Unfortunately, your update doesn't convince me you did the correct job, based on your script, your x variable is already the answer and residing in the workspace, the second time when your own scripts are being executed, only one iteration has been made, not the whole Newton's method.

If you are allowed to use Symbolic Toolbox to compute the Jacobian, there is a more universal way of doing instead of just carrying out a problem-oriented script. Here is a modified version to match your notation of an old implementation of mine for Newton's method, and this could be easily vectorized for a multi-dimensional nonlinear equation system using varargin input, and do a string size check on the inline function you passed to the following function.

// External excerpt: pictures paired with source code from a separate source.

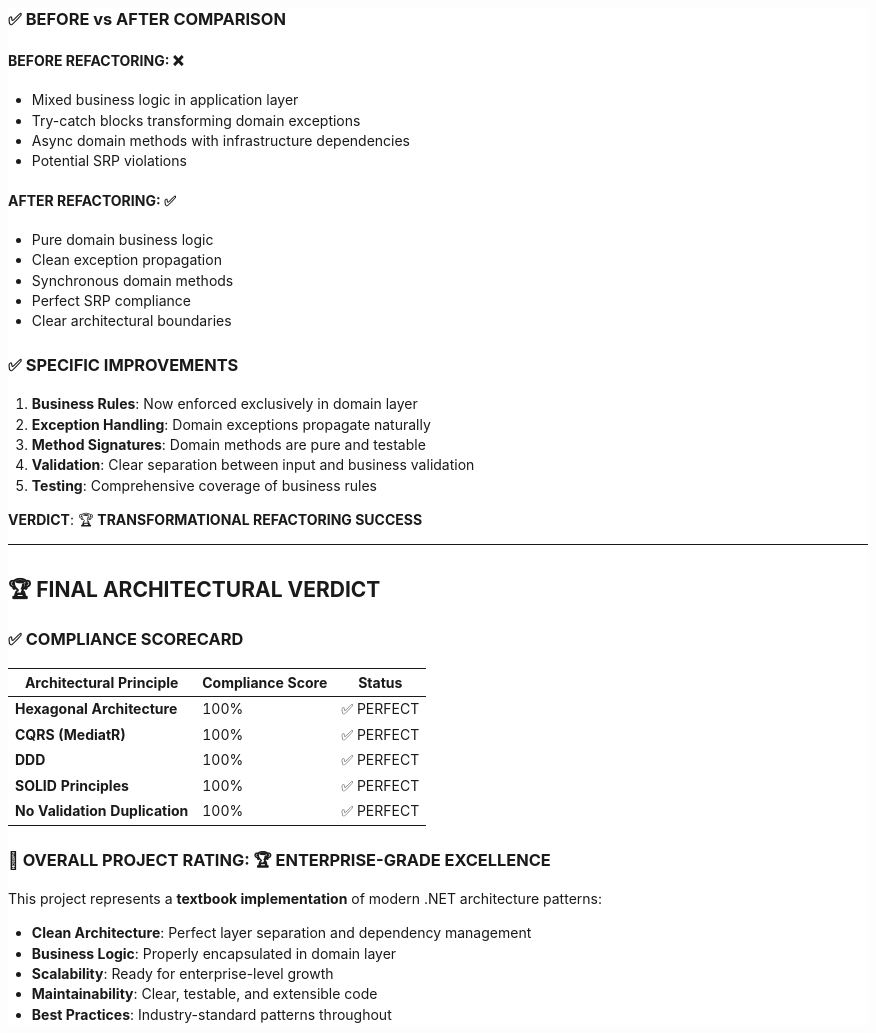 ### ✅ **BEFORE vs AFTER COMPARISON**

#### **BEFORE REFACTORING**: ❌
- Mixed business logic in application layer
- Try-catch blocks transforming domain exceptions
- Async domain methods with infrastructure dependencies
- Potential SRP violations

#### **AFTER REFACTORING**: ✅
- Pure domain business logic
- Clean exception propagation
- Synchronous domain methods
- Perfect SRP compliance
- Clear architectural boundaries

### ✅ **SPECIFIC IMPROVEMENTS**
1. **Business Rules**: Now enforced exclusively in domain layer
2. **Exception Handling**: Domain exceptions propagate naturally
3. **Method Signatures**: Domain methods are pure and testable
4. **Validation**: Clear separation between input and business validation
5. **Testing**: Comprehensive coverage of business rules

**VERDICT**: 🏆 **TRANSFORMATIONAL REFACTORING SUCCESS**

---

## 🏆 FINAL ARCHITECTURAL VERDICT

### ✅ **COMPLIANCE SCORECARD**

| Architectural Principle | Compliance Score | Status |
|------------------------|------------------|---------|
| **Hexagonal Architecture** | 100% | ✅ PERFECT |
| **CQRS (MediatR)** | 100% | ✅ PERFECT |
| **DDD** | 100% | ✅ PERFECT |
| **SOLID Principles** | 100% | ✅ PERFECT |
| **No Validation Duplication** | 100% | ✅ PERFECT |

### 🎯 **OVERALL PROJECT RATING**: 🏆 **ENTERPRISE-GRADE EXCELLENCE**

This project represents a **textbook implementation** of modern .NET architecture patterns:

- **Clean Architecture**: Perfect layer separation and dependency management
- **Business Logic**: Properly encapsulated in domain layer
- **Scalability**: Ready for enterprise-level growth
- **Maintainability**: Clear, testable, and extensible code
- **Best Practices**: Industry-standard patterns throughout
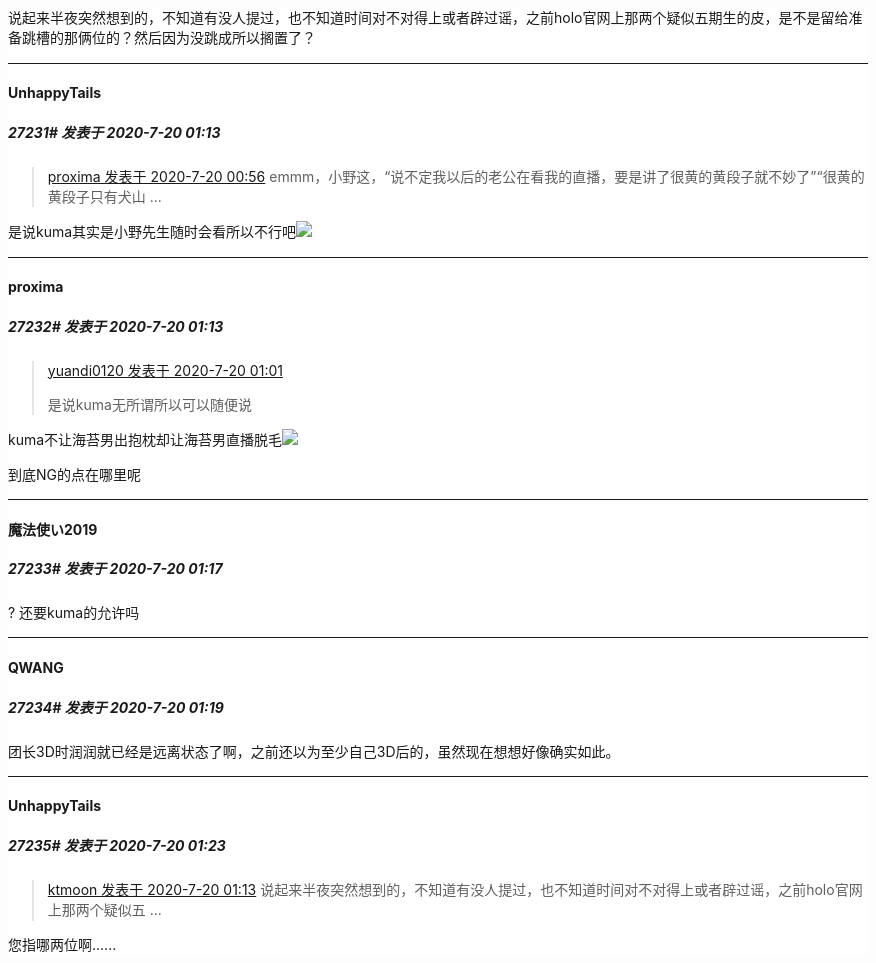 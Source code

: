 
说起来半夜突然想到的，不知道有没人提过，也不知道时间对不对得上或者辟过谣，之前holo官网上那两个疑似五期生的皮，是不是留给准备跳槽的那俩位的？然后因为没跳成所以搁置了？


*****

####  UnhappyTails  
##### 27231#       发表于 2020-7-20 01:13


<blockquote><a href="httphttps://bbs.saraba1st.com/2b/forum.php?mod=redirect&amp;goto=findpost&amp;pid=48156816&amp;ptid=1941579" target="_blank">proxima 发表于 2020-7-20 00:56</a>
emmm，小野这，“说不定我以后的老公在看我的直播，要是讲了很黄的黄段子就不妙了”“很黄的黄段子只有犬山 ...</blockquote>
是说kuma其实是小野先生随时会看所以不行吧<img src="https://static.saraba1st.com/image/smiley/face2017/053.png" referrerpolicy="no-referrer">


*****

####  proxima  
##### 27232#       发表于 2020-7-20 01:13


<blockquote><a href="httphttps://bbs.saraba1st.com/2b/forum.php?mod=redirect&amp;goto=findpost&amp;pid=48156849&amp;ptid=1941579" target="_blank">yuandi0120 发表于 2020-7-20 01:01</a>

是说kuma无所谓所以可以随便说</blockquote>
kuma不让海苔男出抱枕却让海苔男直播脱毛<img src="https://static.saraba1st.com/image/smiley/face2017/067.png" referrerpolicy="no-referrer">

到底NG的点在哪里呢


*****

####  魔法使い2019  
##### 27233#       发表于 2020-7-20 01:17


? 还要kuma的允许吗


*****

####  QWANG  
##### 27234#       发表于 2020-7-20 01:19


团长3D时润润就已经是远离状态了啊，之前还以为至少自己3D后的，虽然现在想想好像确实如此。


*****

####  UnhappyTails  
##### 27235#       发表于 2020-7-20 01:23


<blockquote><a href="httphttps://bbs.saraba1st.com/2b/forum.php?mod=redirect&amp;goto=findpost&amp;pid=48156921&amp;ptid=1941579" target="_blank">ktmoon 发表于 2020-7-20 01:13</a>
说起来半夜突然想到的，不知道有没人提过，也不知道时间对不对得上或者辟过谣，之前holo官网上那两个疑似五 ...</blockquote>
您指哪两位啊......
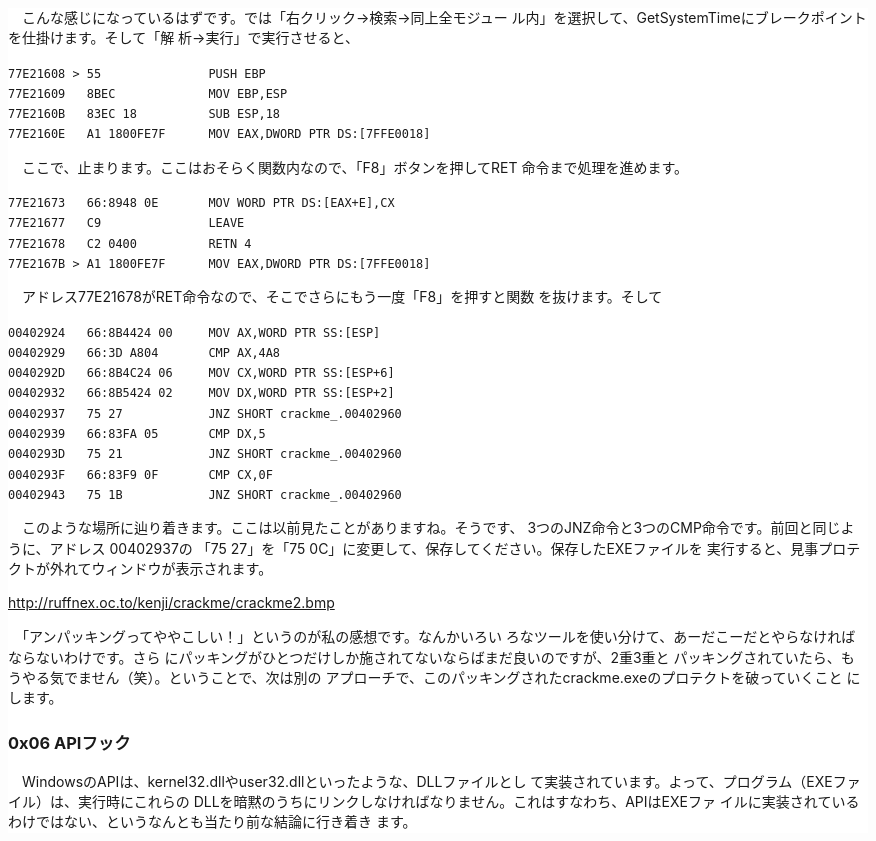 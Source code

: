 　こんな感じになっているはずです。では「右クリック→検索→同上全モジュー
ル内」を選択して、GetSystemTimeにブレークポイントを仕掛けます。そして「解
析→実行」で実行させると、

```exe (OllyDbg)
77E21608 > 55               PUSH EBP
77E21609   8BEC             MOV EBP,ESP
77E2160B   83EC 18          SUB ESP,18
77E2160E   A1 1800FE7F      MOV EAX,DWORD PTR DS:[7FFE0018]
```

　ここで、止まります。ここはおそらく関数内なので、「F8」ボタンを押してRET
命令まで処理を進めます。

```exe (OllyDbg)
77E21673   66:8948 0E       MOV WORD PTR DS:[EAX+E],CX
77E21677   C9               LEAVE
77E21678   C2 0400          RETN 4
77E2167B > A1 1800FE7F      MOV EAX,DWORD PTR DS:[7FFE0018]
```

　アドレス77E21678がRET命令なので、そこでさらにもう一度「F8」を押すと関数
を抜けます。そして

```exe (OllyDbg)
00402924   66:8B4424 00     MOV AX,WORD PTR SS:[ESP]
00402929   66:3D A804       CMP AX,4A8
0040292D   66:8B4C24 06     MOV CX,WORD PTR SS:[ESP+6]
00402932   66:8B5424 02     MOV DX,WORD PTR SS:[ESP+2]
00402937   75 27            JNZ SHORT crackme_.00402960
00402939   66:83FA 05       CMP DX,5
0040293D   75 21            JNZ SHORT crackme_.00402960
0040293F   66:83F9 0F       CMP CX,0F
00402943   75 1B            JNZ SHORT crackme_.00402960
```

　このような場所に辿り着きます。ここは以前見たことがありますね。そうです、
3つのJNZ命令と3つのCMP命令です。前回と同じように、アドレス 00402937の
「75 27」を「75 0C」に変更して、保存してください。保存したEXEファイルを
実行すると、見事プロテクトが外れてウィンドウが表示されます。

http://ruffnex.oc.to/kenji/crackme/crackme2.bmp

　「アンパッキングってややこしい！」というのが私の感想です。なんかいろい
ろなツールを使い分けて、あーだこーだとやらなければならないわけです。さら
にパッキングがひとつだけしか施されてないならばまだ良いのですが、2重3重と
パッキングされていたら、もうやる気でません（笑）。ということで、次は別の
アプローチで、このパッキングされたcrackme.exeのプロテクトを破っていくこと
にします。


### 0x06 APIフック

　WindowsのAPIは、kernel32.dllやuser32.dllといったような、DLLファイルとし
て実装されています。よって、プログラム（EXEファイル）は、実行時にこれらの
DLLを暗黙のうちにリンクしなければなりません。これはすなわち、APIはEXEファ
イルに実装されているわけではない、というなんとも当たり前な結論に行き着き
ます。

function [s J] = newton(f,p0,tol,MaxIter)
format long
x = sym('x'); y = sym('y');
F = f([x,y]);
% Compute the Jacobian matrix symbolically
J = jacobian(F);
invJ = inv(J);
s = zeros(MaxIter,2);
s(1,:) = p0;
dsnorm = inf;
iter = 1;

while dsnorm>tol && iter<MaxIter
ds = -subs(invJ,[x y],s(iter,:))*f(s(iter,:));
s(iter+1,:) = s(iter,:) + ds';
dsnorm = norm(ds,inf);
iter = iter+1;
end
s = s(1:iter,:);

end


This function accepts input f as an inline function, p0 is the initial guess, tol is the tolerance and MaxIter is the maximum iteration allowed, if the vectorized version of your input is:

  >>f=inline('[p(:,1).^2+p(:,2).^2-2.12; ...
p(:,2).^2-p(:,1).^2.*p(:,2)-0.04]','p');


Then

>>s = newton(f,[1 1],0.4e-6,10)


would return:

s =
1.000000000000000   1.000000000000000
1.006666666666667   1.053333333333333
1.006852189012140   1.051784722315402
1.006852720492674   1.051783057117558
1.006852720493521   1.051783057115295


As you can see the last output is different from yours, because basically what you had was fsolve output, however fsolve use trust-region-dogleg algorithm by default, not Newton's method, if your output coincides with fsolve's result, then your implementation should have a problem.